Wednesday, June 1, 2011

Auto-Tune.

I've been lately interrogating my anti-Auto-Tune stance because, I'm a little embarrassed to admit, I've watched a couple episodes of Glee and actually kind of enjoyed them or I should say found more in them to enjoy than I thought possible. I still find it too conservative for my taste, but it can be sneakily subversive. I'm finding it more interesting, and funnier, than I used to, and I don't know if it has changed or I have. Both, most likely. Anyway, because I was feeling a little warmer toward the show, I began to wonder if Auto-Tune as a tool to create a certain kind of shiny pop performance was possibly not so evil.
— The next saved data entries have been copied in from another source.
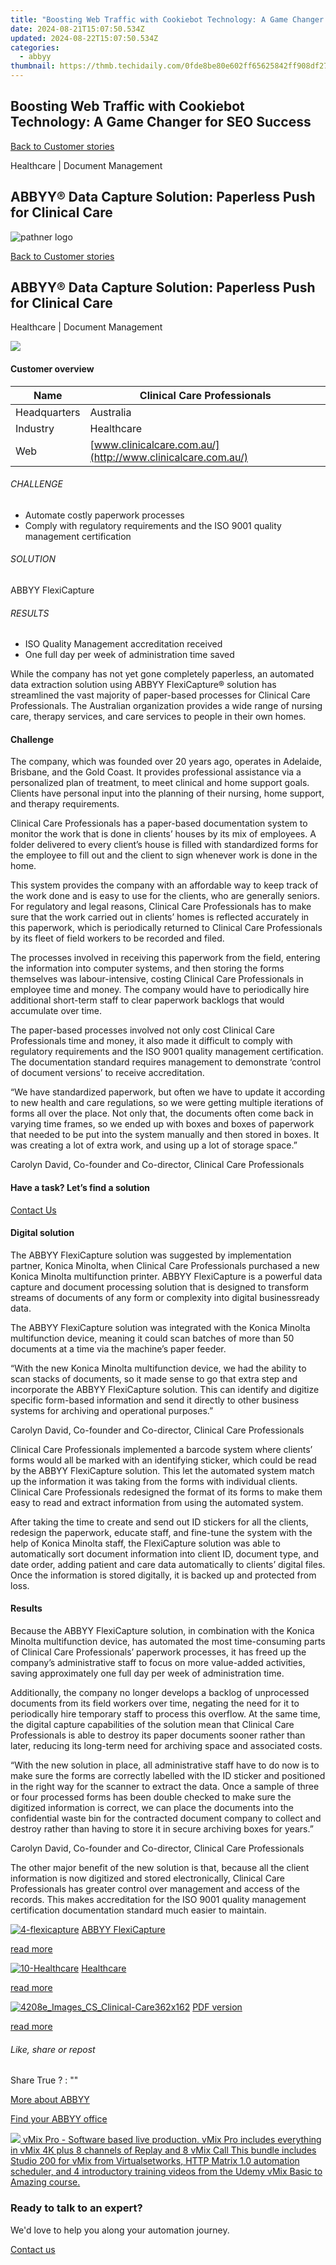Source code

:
 ```yaml
---
title: "Boosting Web Traffic with Cookiebot Technology: A Game Changer for SEO Success"
date: 2024-08-21T15:07:50.534Z
updated: 2024-08-22T15:07:50.534Z
categories:
  - abbyy
thumbnail: https://thmb.techidaily.com/0fde8be80e602ff65625842ff908df27188b320349e0a53c08ea2eca9a5b67ed.jpg
---
```


## Boosting Web Traffic with Cookiebot Technology: A Game Changer for SEO Success

[Back to Customer stories](https://tools.techidaily.com/abbyy/products/)

Healthcare | Document Management

## ABBYY® Data Capture Solution: Paperless Push for Clinical Care

![pathner logo](https://content.abbyy.com/-/media/project/abbyy/abbyy/logos-white/abbyy.png?h=40&iar=0&w=120)

[Back to Customer stories](https://tools.techidaily.com/abbyy/products/)

## ABBYY® Data Capture Solution: Paperless Push for Clinical Care

Healthcare | Document Management 

![](https://static1.abbyy.com/abbyycommedia/15251/4208e_images_cs_clinical-care556x303.png) 

#### Customer overview

| Name         | Clinical Care Professionals                                 |
| ------------ | ----------------------------------------------------------- |
| Headquarters | Australia                                                   |
| Industry     | Healthcare                                                  |
| Web          | [www.clinicalcare.com.au/](http://www.clinicalcare.com.au/) |

###### CHALLENGE

* Automate costly paperwork processes
* Сomply with regulatory requirements and the ISO 9001 quality management certification

###### SOLUTION

ABBYY FlexiCapture

###### RESULTS

* ISO Quality Management accreditation received
* One full day per week of administration time saved

While the company has not yet gone completely paperless, an automated data extraction solution using ABBYY FlexiCapture® solution has streamlined the vast majority of paper-based processes for Clinical Care Professionals. The Australian organization provides a wide range of nursing care, therapy services, and care services to people in their own homes.

#### Challenge

The company, which was founded over 20 years ago, operates in Adelaide, Brisbane, and the Gold Coast. It provides professional assistance via a personalized plan of treatment, to meet clinical and home support goals. Clients have personal input into the planning of their nursing, home support, and therapy requirements.

Clinical Care Professionals has a paper-based documentation system to monitor the work that is done in clients’ houses by its mix of employees. A folder delivered to every client’s house is filled with standardized forms for the employee to fill out and the client to sign whenever work is done in the home.

This system provides the company with an affordable way to keep track of the work done and is easy to use for the clients, who are generally seniors. For regulatory and legal reasons, Clinical Care Professionals has to make sure that the work carried out in clients’ homes is reflected accurately in this paperwork, which is periodically returned to Clinical Care Professionals by its fleet of field workers to be recorded and filed.

The processes involved in receiving this paperwork from the field, entering the information into computer systems, and then storing the forms themselves was labour-intensive, costing Clinical Care Professionals in employee time and money. The company would have to periodically hire additional short-term staff to clear paperwork backlogs that would accumulate over time.

The paper-based processes involved not only cost Clinical Care Professionals time and money, it also made it difficult to comply with regulatory requirements and the ISO 9001 quality management certification. The documentation standard requires management to demonstrate ‘control of document versions’ to receive accreditation.

 “We have standardized paperwork, but often we have to update it according to new health and care regulations, so we were getting multiple iterations of forms all over the place. Not only that, the documents often come back in varying time frames, so we ended up with boxes and boxes of paperwork that needed to be put into the system manually and then stored in boxes. It was creating a lot of extra work, and using up a lot of storage space.”

 Carolyn David, Co-founder and Co-director, Clinical Care Professionals

#### Have a task? Let’s find a solution  

[Contact Us](https://tools.techidaily.com/abbyy/products/) 

#### Digital solution

The ABBYY FlexiCapture solution was suggested by implementation partner, Konica Minolta, when Clinical Care Professionals purchased a new Konica Minolta multifunction printer. ABBYY FlexiCapture is a powerful data capture and document processing solution that is designed to transform streams of documents of any form or complexity into digital businessready data.

The ABBYY FlexiCapture solution was integrated with the Konica Minolta multifunction device, meaning it could scan batches of more than 50 documents at a time via the machine’s paper feeder.

 “With the new Konica Minolta multifunction device, we had the ability to scan stacks of documents, so it made sense to go that extra step and incorporate the ABBYY FlexiCapture solution. This can identify and digitize specific form-based information and send it directly to other business systems for archiving and operational purposes.”

 Carolyn David, Co-founder and Co-director, Clinical Care Professionals

Clinical Care Professionals implemented a barcode system where clients’ forms would all be marked with an identifying sticker, which could be read by the ABBYY FlexiCapture solution. This let the automated system match up the information it was taking from the forms with individual clients. Clinical Care Professionals redesigned the format of its forms to make them easy to read and extract information from using the automated system.

After taking the time to create and send out ID stickers for all the clients, redesign the paperwork, educate staff, and fine-tune the system with the help of Konica Minolta staff, the FlexiCapture solution was able to automatically sort document information into client ID, document type, and date order, adding patient and care data automatically to clients’ digital files. Once the information is stored digitally, it is backed up and protected from loss.

#### Results

Because the ABBYY FlexiCapture solution, in combination with the Konica Minolta multifunction device, has automated the most time-consuming parts of Clinical Care Professionals’ paperwork processes, it has freed up the company’s administrative staff to focus on more value-added activities, saving approximately one full day per week of administration time.

Additionally, the company no longer develops a backlog of unprocessed documents from its field workers over time, negating the need for it to periodically hire temporary staff to process this overflow. At the same time, the digital capture capabilities of the solution mean that Clinical Care Professionals is able to destroy its paper documents sooner rather than later, reducing its long-term need for archiving space and associated costs.

 “With the new solution in place, all administrative staff have to do now is to make sure the forms are correctly labelled with the ID sticker and positioned in the right way for the scanner to extract the data. Once a sample of three or four processed forms has been double checked to make sure the digitized information is correct, we can place the documents into the confidential waste bin for the contracted document company to collect and destroy rather than having to store it in secure archiving boxes for years.”

 Carolyn David, Co-founder and Co-director, Clinical Care Professionals

The other major benefit of the new solution is that, because all the client information is now digitized and stored electronically, Clinical Care Professionals has greater control over management and access of the records. This makes accreditation for the ISO 9001 quality management certification documentation standard much easier to maintain.

[![4-flexicapture](https://static2.abbyy.com/abbyycommedia/21380/4-flexicapture.jpg)](https://www.abbyy.com/customer-stories/abbyy-data-capture-solution-paperless-push-for-clinical-care/# "ABBYY FlexiCapture") [ABBYY FlexiCapture](https://tools.techidaily.com/abbyy/products/) 

[read more](https://tools.techidaily.com/abbyy/products/) 

[![10-Healthcare](https://static2.abbyy.com/abbyycommedia/14360/10-healthcare.jpg)](https://tools.techidaily.com/abbyy/products/) [Healthcare](https://tools.techidaily.com/abbyy/products/) 

[read more](https://tools.techidaily.com/abbyy/products/) 

[![4208e_Images_CS_Clinical-Care362x162](https://static4.abbyy.com/abbyycommedia/15249/4208e_images_cs_clinical-care362x162.png)](https://static4.abbyy.com/abbyycommedia/15187/case-studies-clinical-care-professionals-healthcare-forms-processing-en.pdf "PDF version") [PDF version](https://static4.abbyy.com/abbyycommedia/15187/case-studies-clinical-care-professionals-healthcare-forms-processing-en.pdf "PDF version") 

[read more](https://static4.abbyy.com/abbyycommedia/15187/case-studies-clinical-care-professionals-healthcare-forms-processing-en.pdf "PDF version") 

###### Like, share or repost

Share  True ?  : "" 

[More about ABBYY](https://tools.techidaily.com/abbyy/products/) 

[Find your ABBYY office](https://tools.techidaily.com/abbyy/products/) 

<!-- affiliate ads begin -->
<a href="https://secure.2checkout.com/order/checkout.php?PRODS=30901410&QTY=1&AFFILIATE=108875&CART=1"> <img src="https://secure.avangate.com/images/merchant/ce9a6fb2becc2d235e62b125e9260102/products/copy_1_copy_vMixCallScreenshot1-large.jpg" border="0"> vMix Pro - Software based live production. vMix Pro includes everything in vMix 4K plus 8 channels of Replay and 8 vMix Call 
This bundle includes Studio 200 for vMix from Virtualsetworks, HTTP Matrix 1.0 automation scheduler, and 4 introductory training videos from the Udemy vMix Basic to Amazing course. </a>
<!-- affiliate ads end -->
### Ready to talk to an expert?

We'd love to help you along your automation journey.

[Contact us](https://tools.techidaily.com/abbyy/products/)

<ins class="adsbygoogle"
     style="display:block"
     data-ad-format="autorelaxed"
     data-ad-client="ca-pub-7571918770474297"
     data-ad-slot="1223367746"></ins>



<ins class="adsbygoogle"
     style="display:block"
     data-ad-client="ca-pub-7571918770474297"
     data-ad-slot="8358498916"
     data-ad-format="auto"
     data-full-width-responsive="true"></ins>
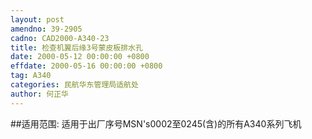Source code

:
 ```yaml
---
layout: post
amendno: 39-2905
cadno: CAD2000-A340-23
title: 检查机翼后缘3号蒙皮板排水孔
date: 2000-05-12 00:00:00 +0800
effdate: 2000-05-16 00:00:00 +0800
tag: A340
categories: 民航华东管理局适航处
author: 何正华
---
```


##适用范围:
适用于出厂序号MSN's0002至0245(含)的所有A340系列飞机

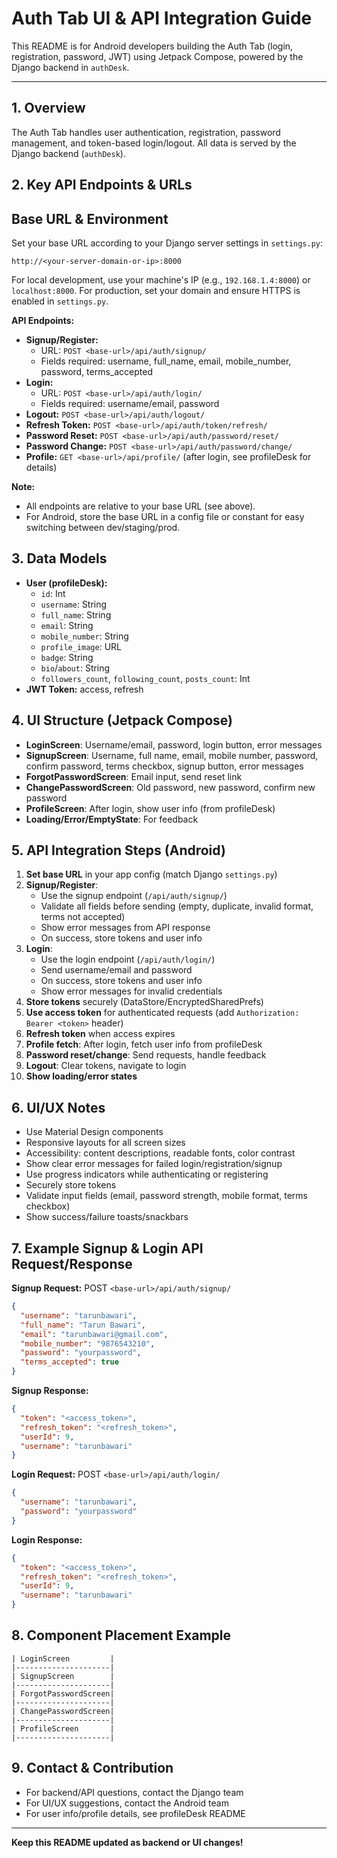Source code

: # Auth Tab UI & API Integration Guide

This README is for Android developers building the Auth Tab (login, registration, password, JWT) using Jetpack Compose, powered by the Django backend in `authDesk`.

---

## 1. Overview
The Auth Tab handles user authentication, registration, password management, and token-based login/logout. All data is served by the Django backend (`authDesk`).

## 2. Key API Endpoints & URLs

## Base URL & Environment
Set your base URL according to your Django server settings in `settings.py`:
```
http://<your-server-domain-or-ip>:8000
```
For local development, use your machine's IP (e.g., `192.168.1.4:8000`) or `localhost:8000`.
For production, set your domain and ensure HTTPS is enabled in `settings.py`.


**API Endpoints:**
- **Signup/Register:**
    - URL: `POST <base-url>/api/auth/signup/`
    - Fields required: username, full_name, email, mobile_number, password, terms_accepted
- **Login:**
    - URL: `POST <base-url>/api/auth/login/`
    - Fields required: username/email, password
- **Logout:** `POST <base-url>/api/auth/logout/`
- **Refresh Token:** `POST <base-url>/api/auth/token/refresh/`
- **Password Reset:** `POST <base-url>/api/auth/password/reset/`
- **Password Change:** `POST <base-url>/api/auth/password/change/`
- **Profile:** `GET <base-url>/api/profile/` (after login, see profileDesk for details)

**Note:**
- All endpoints are relative to your base URL (see above).
- For Android, store the base URL in a config file or constant for easy switching between dev/staging/prod.

## 3. Data Models
- **User (profileDesk):**
    - `id`: Int
    - `username`: String
    - `full_name`: String
    - `email`: String
    - `mobile_number`: String
    - `profile_image`: URL
    - `badge`: String
    - `bio`/`about`: String
    - `followers_count`, `following_count`, `posts_count`: Int
- **JWT Token:** access, refresh

## 4. UI Structure (Jetpack Compose)
- **LoginScreen**: Username/email, password, login button, error messages
- **SignupScreen**: Username, full name, email, mobile number, password, confirm password, terms checkbox, signup button, error messages
- **ForgotPasswordScreen**: Email input, send reset link
- **ChangePasswordScreen**: Old password, new password, confirm new password
- **ProfileScreen**: After login, show user info (from profileDesk)
- **Loading/Error/EmptyState**: For feedback

## 5. API Integration Steps (Android)
1. **Set base URL** in your app config (match Django `settings.py`)
2. **Signup/Register**:
    - Use the signup endpoint (`/api/auth/signup/`)
    - Validate all fields before sending (empty, duplicate, invalid format, terms not accepted)
    - Show error messages from API response
    - On success, store tokens and user info
3. **Login**:
    - Use the login endpoint (`/api/auth/login/`)
    - Send username/email and password
    - On success, store tokens and user info
    - Show error messages for invalid credentials
4. **Store tokens** securely (DataStore/EncryptedSharedPrefs)
5. **Use access token** for authenticated requests (add `Authorization: Bearer <token>` header)
6. **Refresh token** when access expires
7. **Profile fetch**: After login, fetch user info from profileDesk
8. **Password reset/change**: Send requests, handle feedback
9. **Logout**: Clear tokens, navigate to login
10. **Show loading/error states**

## 6. UI/UX Notes
- Use Material Design components
- Responsive layouts for all screen sizes
- Accessibility: content descriptions, readable fonts, color contrast
- Show clear error messages for failed login/registration/signup
- Use progress indicators while authenticating or registering
- Securely store tokens
- Validate input fields (email, password strength, mobile format, terms checkbox)
- Show success/failure toasts/snackbars

## 7. Example Signup & Login API Request/Response
**Signup Request:**
POST `<base-url>/api/auth/signup/`
```json
{
  "username": "tarunbawari",
  "full_name": "Tarun Bawari",
  "email": "tarunbawari@gmail.com",
  "mobile_number": "9876543210",
  "password": "yourpassword",
  "terms_accepted": true
}
```
**Signup Response:**
```json
{
  "token": "<access_token>",
  "refresh_token": "<refresh_token>",
  "userId": 9,
  "username": "tarunbawari"
}
```

**Login Request:**
POST `<base-url>/api/auth/login/`
```json
{
  "username": "tarunbawari",
  "password": "yourpassword"
}
```
**Login Response:**
```json
{
  "token": "<access_token>",
  "refresh_token": "<refresh_token>",
  "userId": 9,
  "username": "tarunbawari"
}
```

## 8. Component Placement Example
```
| LoginScreen         |
|---------------------|
| SignupScreen        |
|---------------------|
| ForgotPasswordScreen|
|---------------------|
| ChangePasswordScreen|
|---------------------|
| ProfileScreen       |
|---------------------|
```

## 9. Contact & Contribution
- For backend/API questions, contact the Django team
- For UI/UX suggestions, contact the Android team
- For user info/profile details, see profileDesk README

---

**Keep this README updated as backend or UI changes!**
And then I remembered this.

And this:



These vocal performances are processed to be sure, but with analog technology that can add to but can't fundamentally alter the voice in the way that Auto-Tune does. These are perfect pop vocal performances, flawless, shiny as glass. Yet they retain the essential emotional quality of human beings singing, a quality that is erased by the overuse of Auto-Tune. Barry and Frida actually sang like that into a microphone and they brought yearning and heartbreak to every perfect note.

Call me an old curmudgeon, but something important is lost when you create that perfect pop vocal in a computer instead of in the human heart and throat. Something you can actually hear and measure. Something good. It's like when people look at you with a forced, sad smile and tell you that Stouffer's frozen lasagna is "actually very tasty." Well, okay. Keep telling yourself that.